Limit of a product $(1 + \frac{k}{n})$ I am trying to find the limit of
$$\displaystyle \lim_{n\to\infty}\left(\prod_{k=1}^n\left(1+\frac{k}{n}\right)\right)^{1/n}$$
I have that it is equivalent to the
$$\lim_{n\to\infty}\frac{1}{n}\left(\sum_{k=1}^n\ln\left(1+\frac{k}{n}\right)\right)$$
I can't get any further than this. Any help would be much appreciated.

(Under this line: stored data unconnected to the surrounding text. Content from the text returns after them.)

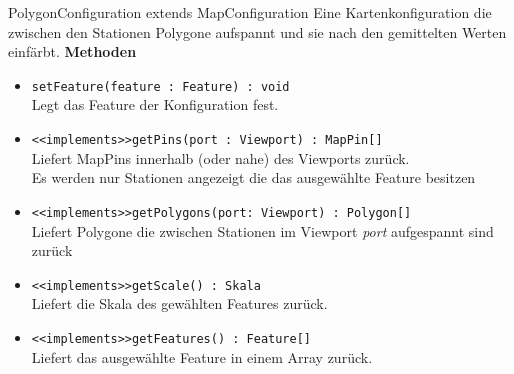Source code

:    \begin{Class}{PolygonConfiguration extends MapConfiguration}
        Eine Kartenkonfiguration die zwischen den Stationen Polygone aufspannt und sie nach den gemittelten Werten einfärbt.
        \textbf{Methoden}
        \begin{itemize}
            \item \texttt{setFeature(feature : Feature) : void}
            \\ Legt das Feature der Konfiguration fest.
            \item \texttt{<<implements>>getPins(port : Viewport) : MapPin[]}
            \\ Liefert MapPins innerhalb (oder nahe) des Viewports zurück.
            \\ Es werden nur Stationen angezeigt die das ausgewählte Feature besitzen
            \item \texttt{<<implements>>getPolygons(port: Viewport) : Polygon[]}
            \\ Liefert Polygone die zwischen Stationen im Viewport \emph{port} aufgespannt sind zurück
            \item \texttt{<<implements>>getScale() : Skala}
            \\ Liefert die Skala des gewählten Features zurück.
            \item \texttt{<<implements>>getFeatures() : Feature[]}
            \\ Liefert das ausgewählte Feature in einem Array zurück.
        \end{itemize}
    \end{Class}

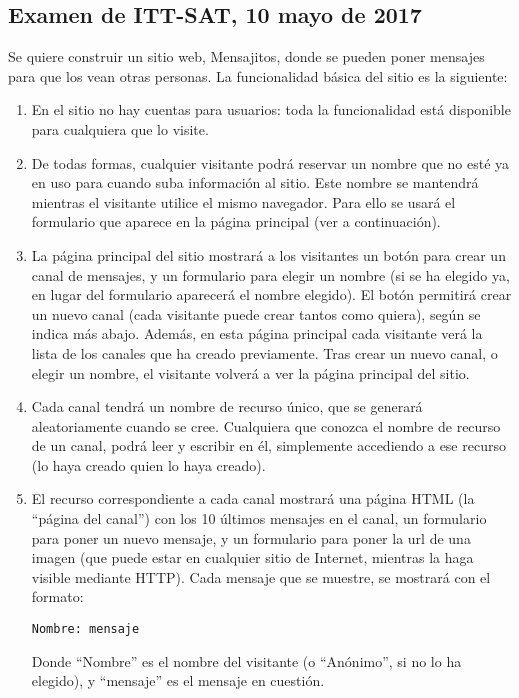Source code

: {\subsection{Examen de ITT-SAT, 10 mayo de 2017}

Se quiere construir un sitio web, Mensajitos, donde se pueden poner mensajes para que los vean otras personas. La funcionalidad básica del sitio es la siguiente:

\begin{enumerate}
\item En el sitio no hay cuentas para usuarios: toda la funcionalidad está disponible para cualquiera que lo visite.
\item De todas formas, cualquier visitante podrá reservar un nombre que no esté ya en uso para cuando suba información al sitio. Este nombre se mantendrá mientras el visitante utilice el mismo navegador. Para ello se usará el formulario que aparece en la página principal (ver a continuación).
\item La página principal del sitio mostrará a los visitantes un botón para crear un canal de mensajes, y un formulario para elegir un nombre (si se ha elegido ya, en lugar del formulario aparecerá el nombre elegido). El botón permitirá crear un nuevo canal (cada visitante puede crear tantos como quiera), según se indica más abajo. Además, en esta página principal cada visitante verá la lista de los canales que ha creado previamente. Tras crear un nuevo canal, o elegir un nombre, el visitante volverá a ver la página principal del sitio.
\item Cada canal tendrá un nombre de recurso único, que se generará aleatoriamente cuando se cree. Cualquiera que conozca el nombre de recurso de un canal, podrá leer y escribir en él, simplemente accediendo a ese recurso (lo haya creado quien lo haya creado).
\item El recurso correspondiente a cada canal mostrará una página HTML (la ``página del canal'') con los 10 últimos mensajes en el canal, un formulario para poner un nuevo mensaje, y un formulario para poner la url de una imagen (que puede estar en cualquier sitio de Internet, mientras la haga visible mediante HTTP). Cada mensaje que se muestre, se mostrará con el formato:

\begin{verbatim}
Nombre: mensaje
\end{verbatim}

Donde ``Nombre'' es el nombre del visitante (o ``Anónimo'', si no lo ha elegido), y ``mensaje'' es el mensaje en cuestión.


\end{enumerate}}
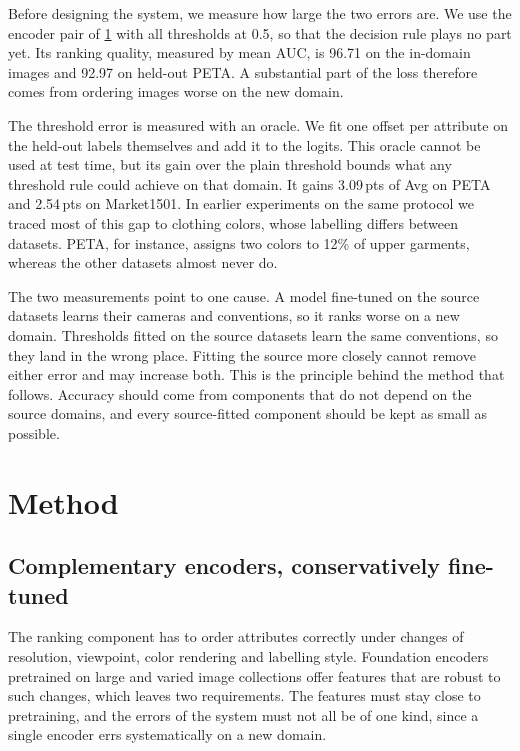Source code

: \documentclass[10pt,twocolumn,letterpaper]{article}
\newcommand{\pts}{\,pts}
\begin{document}
Before designing the system, we measure how large the two errors are. We use the encoder pair of \cref{sec:method} with all thresholds at 0.5, so that the decision rule plays no part yet. Its ranking quality, measured by mean AUC, is 96.71 on the in-domain images and 92.97 on held-out PETA. A substantial part of the loss therefore comes from ordering images worse on the new domain.

The threshold error is measured with an oracle. We fit one offset per attribute on the held-out labels themselves and add it to the logits. This oracle cannot be used at test time, but its gain over the plain threshold bounds what any threshold rule could achieve on that domain. It gains 3.09\pts{} of Avg on PETA and 2.54\pts{} on Market1501. In earlier experiments on the same protocol we traced most of this gap to clothing colors, whose labelling differs between datasets. PETA, for instance, assigns two colors to 12\% of upper garments, whereas the other datasets almost never do.

The two measurements point to one cause. A model fine-tuned on the source datasets learns their cameras and conventions, so it ranks worse on a new domain. Thresholds fitted on the source datasets learn the same conventions, so they land in the wrong place. Fitting the source more closely cannot remove either error and may increase both. This is the principle behind the method that follows. Accuracy should come from components that do not depend on the source domains, and every source-fitted component should be kept as small as possible.

\section{Method}
\label{sec:method}

\subsection{Complementary encoders, conservatively fine-tuned}
\label{sec:encoders}

The ranking component has to order attributes correctly under changes of resolution, viewpoint, color rendering and labelling style. Foundation encoders pretrained on large and varied image collections offer features that are robust to such changes, which leaves two requirements. The features must stay close to pretraining, and the errors of the system must not all be of one kind, since a single encoder errs systematically on a new domain.
\end{document}
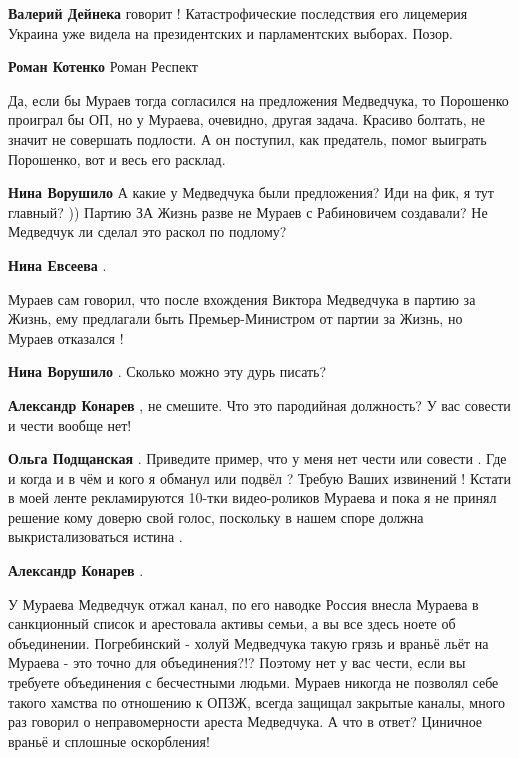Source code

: \begin{itemize}
\begin{itemize}
\textbf{Валерий Дейнека} говорит ! Катастрофические последствия его лицемерия Украина уже видела на президентских и парламентских выборах. Позор.

\textbf{Роман Котенко} Роман Респект

\end{itemize} %


Да, если бы Мураев тогда согласился на предложения Медведчука, то Порошенко
проиграл бы ОП, но у Мураева, очевидно, другая задача. Красиво болтать, не
значит не совершать подлости. А он поступил, как предатель, помог выиграть
Порошенко, вот и весь его расклад.

\begin{itemize} %
\textbf{Нина Ворушило} А какие у Медведчука были предложения? Иди на фик, я тут главный? )) Партию ЗА Жизнь разве не Мураев с Рабиновичем создавали? Не Медведчук ли сделал это раскол по подлому?

\textbf{Нина Евсеева} .

Мураев сам говорил, что после вхождения Виктора Медведчука в партию за Жизнь,
ему предлагали быть Премьер-Министром от партии за Жизнь, но Мураев отказался !


\textbf{Нина Ворушило} . Сколько можно эту дурь писать?

\textbf{Александр Конарев} , не смешите. Что это пародийная должность? У вас совести и чести вообще нет!

\textbf{Ольга Подщанская} .
Приведите пример, что у меня нет чести или совести .
Где и когда и в чём и кого я обманул или подвёл ?
Требую Ваших извинений !
Кстати в моей ленте рекламируются 10-тки видео-роликов Мураева и пока я не принял решение кому доверю свой голос, поскольку в нашем споре должна выкристализоваться истина .

\textbf{Александр Конарев} . 

У Мураева Медведчук отжал канал, по его наводке Россия внесла Мураева в
санкционный список и арестовала активы семьи, а вы все здесь ноете об
объединении. Погребинский - холуй Медведчука такую грязь и враньё льёт на
Мураева - это точно для объединения?!? Поэтому нет у вас чести, если вы
требуете объединения с бесчестными людьми. Мураев никогда не позволял себе
такого хамства по отношению к ОПЗЖ, всегда защищал закрытые каналы, много раз
говорил о неправомерности ареста Медведчука. А что в ответ? Циничное враньё и
сплошные оскорбления!


\end{itemize}
\end{itemize}

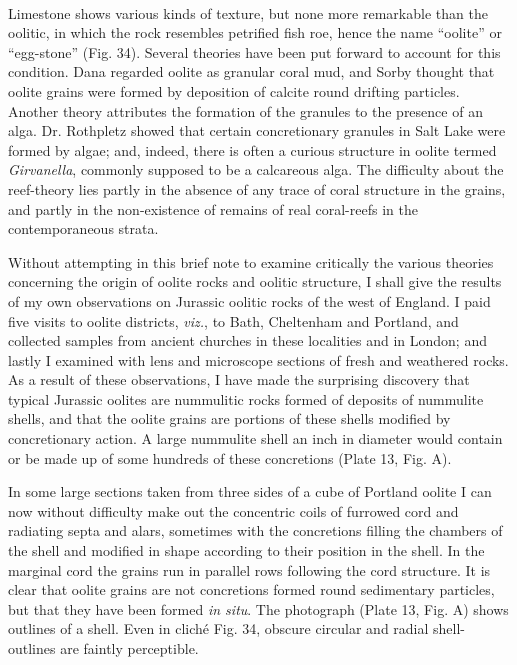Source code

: \documentclass[a4paper, 12pt, oneside]{article}
\begin{document}
\paragraph{}
Limestone shows various kinds of texture, but none more remarkable than the oolitic, in which the rock resembles petrified fish roe, hence the name ``oolite'' or ``egg-stone'' (Fig. 34). Several theories have been put forward to account for this condition. Dana regarded oolite as granular coral mud, and Sorby thought that oolite grains were formed by deposition of calcite round drifting particles. Another theory attributes the formation of the granules to the presence of an alga. Dr. Rothpletz showed that certain concretionary granules in Salt Lake were formed by algae; and, indeed, there is often a curious structure in oolite termed \emph{Girvanella}, commonly supposed to be a calcareous alga. The difficulty about the reef-theory lies partly in the absence of any trace of coral structure in the grains, and partly in the non-existence of remains of real coral-reefs in the contemporaneous strata.

Without attempting in this brief note to examine critically the various theories concerning the origin of oolite rocks and oolitic structure, I shall give the results of my own observations on Jurassic oolitic rocks of the west of England. I paid five visits to oolite districts, \emph{viz.}, to Bath, Cheltenham and Portland, and collected samples from ancient churches in these localities and in London; and lastly I examined with lens and microscope sections of fresh and weathered rocks. As a result of these observations, I have made the surprising discovery that typical Jurassic oolites are nummulitic rocks formed of deposits of nummulite shells, and that the oolite grains are portions of these shells modified by concretionary action. A large nummulite shell an inch in diameter would contain or be made up of some hundreds of these concretions (Plate 13, Fig. A).

In some large sections taken from three sides of a cube of Portland oolite I can now without difficulty make out the concentric coils of furrowed cord and radiating septa and alars, sometimes with the concretions filling the chambers of the shell and modified in shape according to their position in the shell. In the marginal cord the grains run in parallel rows following the cord structure. It is clear that oolite grains are not concretions formed round sedimentary particles, but that they have been formed \emph{in situ}. The photograph (Plate 13, Fig. A) shows outlines of a shell. Even in cliché Fig. 34, obscure circular and radial shell-outlines are faintly perceptible.
\end{document}
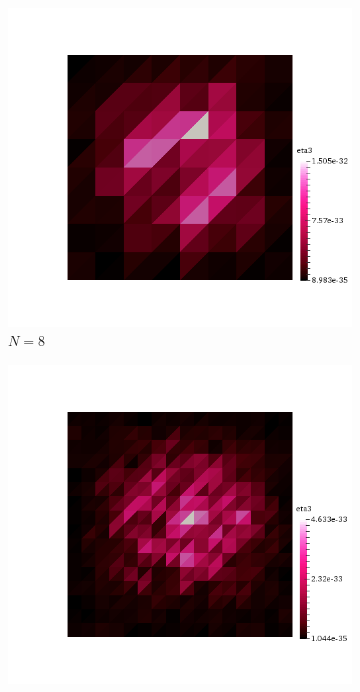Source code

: \begin{figure}[h!]
  \centering
  \begin{subfigure}[b]{0.24\textwidth}
    \includegraphics[width=\textwidth,height=\textheight,keepaspectratio,height=\textheight,keepaspectratio]{figures/2_mpet/no_transfer/space/eta3_8.png}
    \caption{$N=8$}
  \end{subfigure}
  \begin{subfigure}[b]{0.24\textwidth}
    \includegraphics[width=\textwidth,height=\textheight,keepaspectratio,height=\textheight,keepaspectratio]{figures/2_mpet/no_transfer/space/eta3_16.png}

\end{subfigure}
\end{figure}
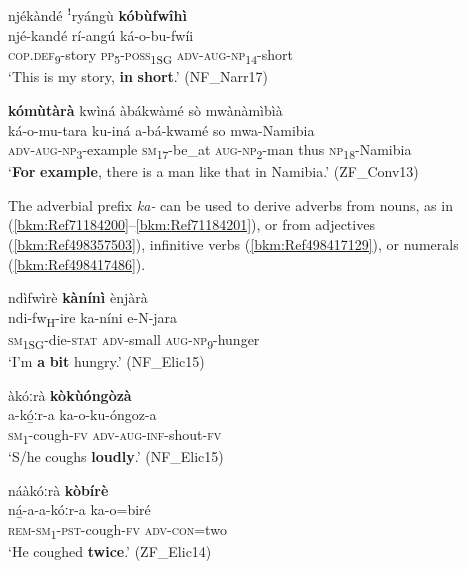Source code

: \ea
\label{bkm:Ref71184200}
njékàndé ꜝryángù \textbf{kóbùfwîhì}\\
\gll njé-kandé    rí-angú  ká-o-bu-fwíi\\
\textsc{cop}.\textsc{def}\textsubscript{9}-story  \textsc{pp}\textsubscript{5}-\textsc{poss}\textsubscript{1SG}  \textsc{adv}-\textsc{aug}-\textsc{np}\textsubscript{14}-short\\
\glt ‘This is my story, \textbf{in} \textbf{short}.’ (NF\_Narr17)
\z

\ea
\label{bkm:Ref71184201}
\textbf{kómùtàrà} kwìná àbákwàmé sò mwànàmìbìà\\
\gll ká-o-mu-tara    ku-iná    a-bá-kwamé    so mwa-Namibia \\
\textsc{adv}-\textsc{aug}-\textsc{np}\textsubscript{3}-example  \textsc{sm}\textsubscript{17}-be\_at  \textsc{aug}-\textsc{np}\textsubscript{2}-man  thus
\textsc{np}\textsubscript{18}-Namibia\\
\glt ‘\textbf{For} \textbf{example}, there is a man like that in Namibia.’ (ZF\_Conv13)
\z

The adverbial prefix \textit{ka-} can be used to derive adverbs from nouns, as in (\ref{bkm:Ref71184200}--\ref{bkm:Ref71184201}), or from adjectives (\ref{bkm:Ref498357503}), infinitive verbs (\ref{bkm:Ref498417129}), or numerals (\ref{bkm:Ref498417486}).

\ea
\label{bkm:Ref498357503}
ndìfwìrè \textbf{kànínì} ènjàrà\\
\gll ndi-fw\textsubscript{H}-ire    ka-níni  e-N-jara\\
\textsc{sm}\textsubscript{1SG}-die-\textsc{stat}  \textsc{adv}-small  \textsc{aug}-\textsc{np}\textsubscript{9}-hunger\\
\glt ‘I’m \textbf{a} \textbf{bit} hungry.’ (NF\_Elic15)
\z

\ea
\label{bkm:Ref498417129}
àkóːrà \textbf{kòkùóngòzà}\\
\gll a-kó̲ːr-a    ka-o-ku-óngoz-a\\
\textsc{sm}\textsubscript{1}-cough-\textsc{fv}  \textsc{adv}-\textsc{aug}-\textsc{inf}-shout-\textsc{fv}\\
\glt ‘S/he coughs \textbf{loudly}.’ (NF\_Elic15)
\z

\ea
\label{bkm:Ref498417486}
náàkóːrà \textbf{kòbírè}\\
\gll ná̲-a-a-kóːr-a    ka-o=biré\\
\textsc{rem}-\textsc{sm}\textsubscript{1}-\textsc{pst}-cough-\textsc{fv}  \textsc{adv}-\textsc{con}=two\\
\glt ‘He coughed \textbf{twice}.’ (ZF\_Elic14)
\z

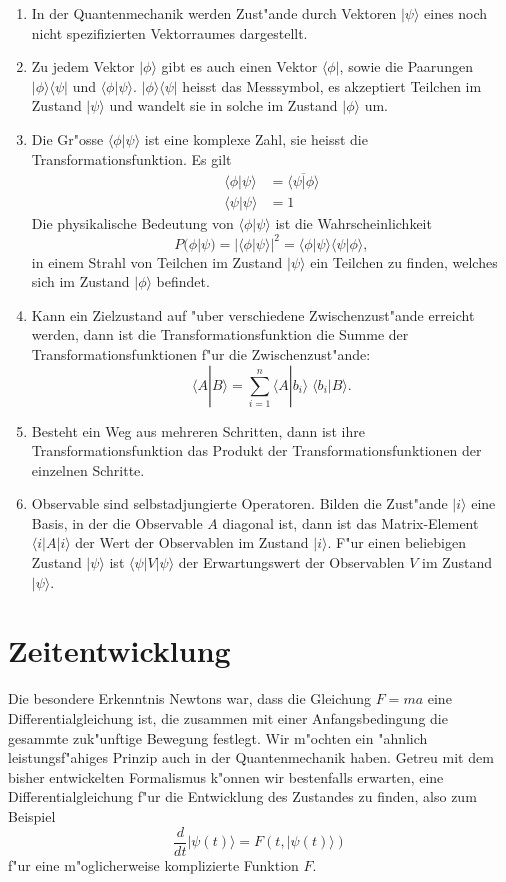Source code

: \begin{enumerate}
\item
In der Quantenmechanik werden Zust"ande durch Vektoren $|\psi\rangle$
eines noch nicht spezifizierten Vektorraumes dargestellt.
\item
Zu jedem Vektor $|\phi\rangle$ gibt es auch einen Vektor $\langle \phi|$,
sowie die Paarungen
$|\phi\rangle\langle\psi|$
und
$\langle\phi|\psi\rangle$.
$|\phi\rangle\langle\psi|$ heisst das Messsymbol, es akzeptiert Teilchen im
Zustand $|\psi\rangle$ und wandelt sie in solche im Zustand $|\phi\rangle$
um.
\item
Die Gr"osse $\langle \phi|\psi\rangle$ ist eine komplexe Zahl, sie
heisst die Transformationsfunktion. Es gilt
\begin{align*}
\langle \phi|\psi\rangle
&=
\overline{
\langle \psi|\phi\rangle
}
\\
\langle\psi|\psi\rangle&=1
\end{align*}
Die physikalische Bedeutung von $\langle\phi|\psi\rangle$ ist die
Wahrscheinlichkeit
\[
P(\phi|\psi)=|\langle \phi|\psi\rangle|^2=
\langle\phi|\psi\rangle
\langle\psi|\phi\rangle,
\]
in einem Strahl von Teilchen im Zustand $|\psi\rangle$ ein Teilchen zu
finden, welches sich im Zustand $|\phi\rangle$ befindet.
\item Kann ein Zielzustand auf "uber verschiedene Zwischenzust"ande
erreicht werden, dann ist die Transformationsfunktion die Summe
der Transformationsfunktionen f"ur die Zwischenzust"ande:
\[
\langle A|B\rangle
=
\sum_{i=1}^n\langle A|b_i\rangle\;\langle b_i|B\rangle.
\]
\item
Besteht ein Weg aus mehreren Schritten, dann ist ihre Transformationsfunktion
das Produkt der Transformationsfunktionen der einzelnen Schritte.
\item 
Observable sind selbstadjungierte Operatoren.
Bilden die Zust"ande $|i\rangle$ eine Basis, in der die Observable $A$ 
diagonal ist, dann ist das Matrix-Element $\langle i|A|i\rangle$ der
Wert der Observablen im Zustand $|i\rangle$. F"ur einen beliebigen
Zustand $|\psi\rangle$ ist $\langle\psi|V|\psi\rangle$ der Erwartungswert
der Observablen $V$ im Zustand $|\psi\rangle$.
\end{enumerate}

%
%
\section{Zeitentwicklung}
Die besondere Erkenntnis Newtons war, dass die Gleichung $F=ma$ eine
Differentialgleichung ist, die zusammen mit einer Anfangsbedingung die
gesammte zuk"unftige Bewegung festlegt.
Wir m"ochten ein "ahnlich leistungsf"ahiges Prinzip auch in der
Quantenmechanik haben.
Getreu mit dem bisher entwickelten Formalismus k"onnen wir bestenfalls
erwarten, eine Differentialgleichung f"ur die Entwicklung des Zustandes
zu finden, also zum Beispiel
\begin{equation}
\frac{d}{dt}|\psi(t)\rangle = F(t, |\psi(t)\rangle)
\label{zeitentwicklung}
\end{equation}
f"ur eine m"oglicherweise komplizierte Funktion $F$.

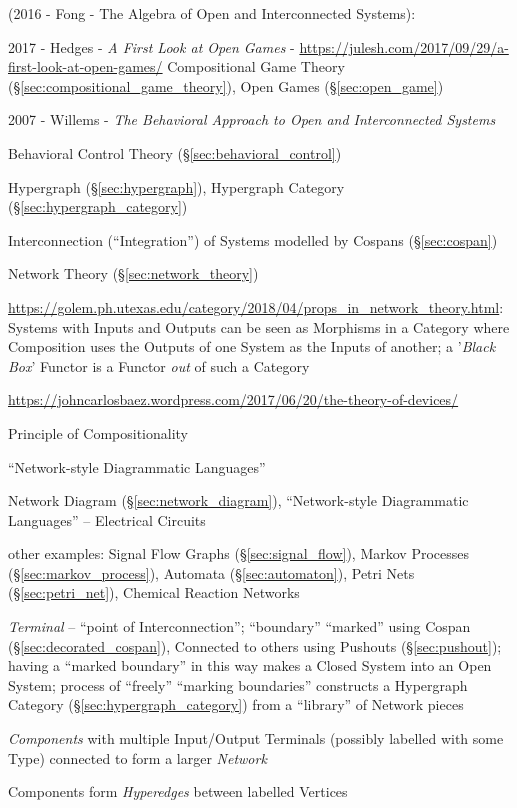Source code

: (2016 - Fong - The Algebra of Open and Interconnected Systems):

2017 - Hedges - \emph{A First Look at Open Games} -
\url{https://julesh.com/2017/09/29/a-first-look-at-open-games/} \fist
Compositional Game Theory (\S\ref{sec:compositional_game_theory}), Open Games
(\S\ref{sec:open_game})

2007 - Willems - \emph{The Behavioral Approach to Open and Interconnected
  Systems}

\fist Behavioral Control Theory (\S\ref{sec:behavioral_control})

\fist Hypergraph (\S\ref{sec:hypergraph}), Hypergraph Category
(\S\ref{sec:hypergraph_category})

Interconnection (``Integration'') of Systems modelled by Cospans
(\S\ref{sec:cospan})

\fist Network Theory (\S\ref{sec:network_theory})

\url{https://golem.ph.utexas.edu/category/2018/04/props_in_network_theory.html}:
Systems with Inputs and Outputs can be seen as Morphisms in a Category where
Composition uses the Outputs of one System as the Inputs of another; a
'\emph{Black Box}' Functor is a Functor \emph{out} of such a Category

\url{https://johncarlosbaez.wordpress.com/2017/06/20/the-theory-of-devices/}

Principle of Compositionality

``Network-style Diagrammatic Languages''

Network Diagram (\S\ref{sec:network_diagram}), ``Network-style
Diagrammatic Languages'' -- Electrical Circuits

other examples: Signal Flow Graphs (\S\ref{sec:signal_flow}),
Markov Processes (\S\ref{sec:markov_process}), Automata
(\S\ref{sec:automaton}), Petri Nets (\S\ref{sec:petri_net}), Chemical
Reaction Networks

\emph{Terminal} -- ``point of Interconnection''; ``boundary''
``marked'' using Cospan (\S\ref{sec:decorated_cospan}), Connected to
others using Pushouts (\S\ref{sec:pushout}); having a ``marked
boundary'' in this way makes a Closed System into an Open System;
process of ``freely''  ``marking boundaries'' constructs a Hypergraph
Category (\S\ref{sec:hypergraph_category}) from a ``library'' of
Network pieces

\emph{Components} with multiple Input/Output Terminals (possibly
labelled with some Type) connected to form a larger \emph{Network}

Components form \emph{Hyperedges} between labelled Vertices


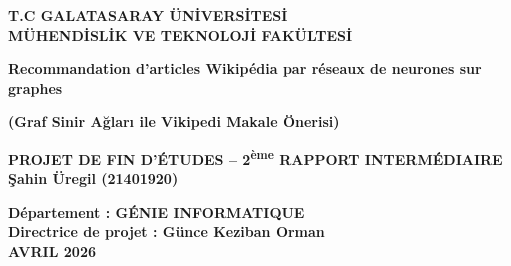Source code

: \begin{titlepage}
    \begin{center}
    	\large
        \vspace{-0.5cm}
    	\textbf{T.C GALATASARAY ÜN\.{I}VERS\.{I}TES\.{I}}\\
        \textbf{MÜHEND\.{I}SL\.{I}K VE TEKNOLOJ\.{I} FAKÜLTES\.{I}}
        \vspace{3.0cm}
        
        \textbf{Recommandation d'articles Wikipédia par réseaux de neurones sur graphes}
        
        \textbf{(Graf Sinir Ağları ile Vikipedi Makale Önerisi)}
        
        \vspace{1.5cm}
        
        \textbf{PROJET DE FIN D'ÉTUDES -- 2\textsuperscript{ème} RAPPORT INTERMÉDIAIRE}\\
        
        \textbf{Şahin Üregil (21401920)}
       
        \vspace{1.5cm}
      
        
        \textbf{Département : GÉNIE INFORMATIQUE}\\
        \textbf{Directrice de projet : Günce Keziban Orman}\\
        \vfill
        \textbf{AVRIL 2026}
       
    \end{center}
\end{titlepage}
\restoregeometry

 A: Let $$\displaystyle L = \lim_{n\to\infty}\left(\prod_{k=1}^n\left(1+\frac{k}{n}\right)\right)^{1/n} = \lim_{n\rightarrow \infty}\left[\left(\frac{n+1}{n}\right)\cdot \left(\frac{n+2}{n}\right)....\left(\frac{n+n}{n}\right)\right]^{\frac{1}{n}}$$
So we get $$\displaystyle L = \lim_{n\to\infty}\left[\frac{(2n)!}{n^n\cdot n!}\right]^{\frac{1}{n}}$$
Now Using Stirling approximation $$\displaystyle n! = \left(\frac{n}{e}\right)^{n}\cdot \sqrt{2\pi n}$$
So we get $$\displaystyle L = \lim_{n\to\infty}\left[\frac{\left(\frac{2n}{e}\right)^{2n}\cdot \sqrt{4\pi n}}{n^n\cdot \left(\frac{n}{e}\right)^{n}\cdot \sqrt{2\pi n}}\right]^{\frac{1}{n}}=\lim_{n\rightarrow \infty}\left[\frac{\frac{4n^2}{e^2}\times \sqrt{2}}{\frac{n^2}{e}}\right]^{\frac{1}{n}}$$
So we get $$\displaystyle L = \frac{4}{e}\cdot \lim_{n\rightarrow \infty}(2)^{\frac{1}{2n}}= \frac{4}{e}.$$
A: Note that $$ \sum_{k\leq n}\log\left(1+\frac{k}{n}\right)=\sum_{k\leq n}\log\left(k+n\right)-n\log\left(n\right)
 $$ and using Abel's summation formula we have $$\sum_{k\leq n}\log\left(k+n\right)=\sum_{n<k\leq2n}\log\left(k\right)=2n\log\left(2n\right)-n\log\left(n\right)-\int_{n}^{2n}\frac{\left\lfloor t\right\rfloor }{t}dt
 $$ where $\left\lfloor t\right\rfloor 
 $ is the floor function. So, using $\left\lfloor t\right\rfloor =t+O\left(1\right)
 $ we get $$=n\log\left(n\right)+2n\log\left(2\right)-n+O\left(\log\left(n\right)\right)
 $$ hence $$\frac{1}{n}\sum_{k\leq n}\log\left(1+\frac{k}{n}\right)=\frac{1}{n}\left(2n\log\left(2\right)-n+O\left(\log\left(n\right)\right)\right)\rightarrow2\log\left(2\right)-1.
 $$ 
A: You have a Riemann sum:
$$ \lim_{n\to +\infty}\frac{1}{n}\sum_{k=1}^{n}\log\left(1+\frac{k}{n}\right)=\int_{0}^{1}\log(1+x)\,dx = \color{red}{-1+2\log 2},$$
hence the original limit equals $\large\color{red}{\frac{4}{e}}$.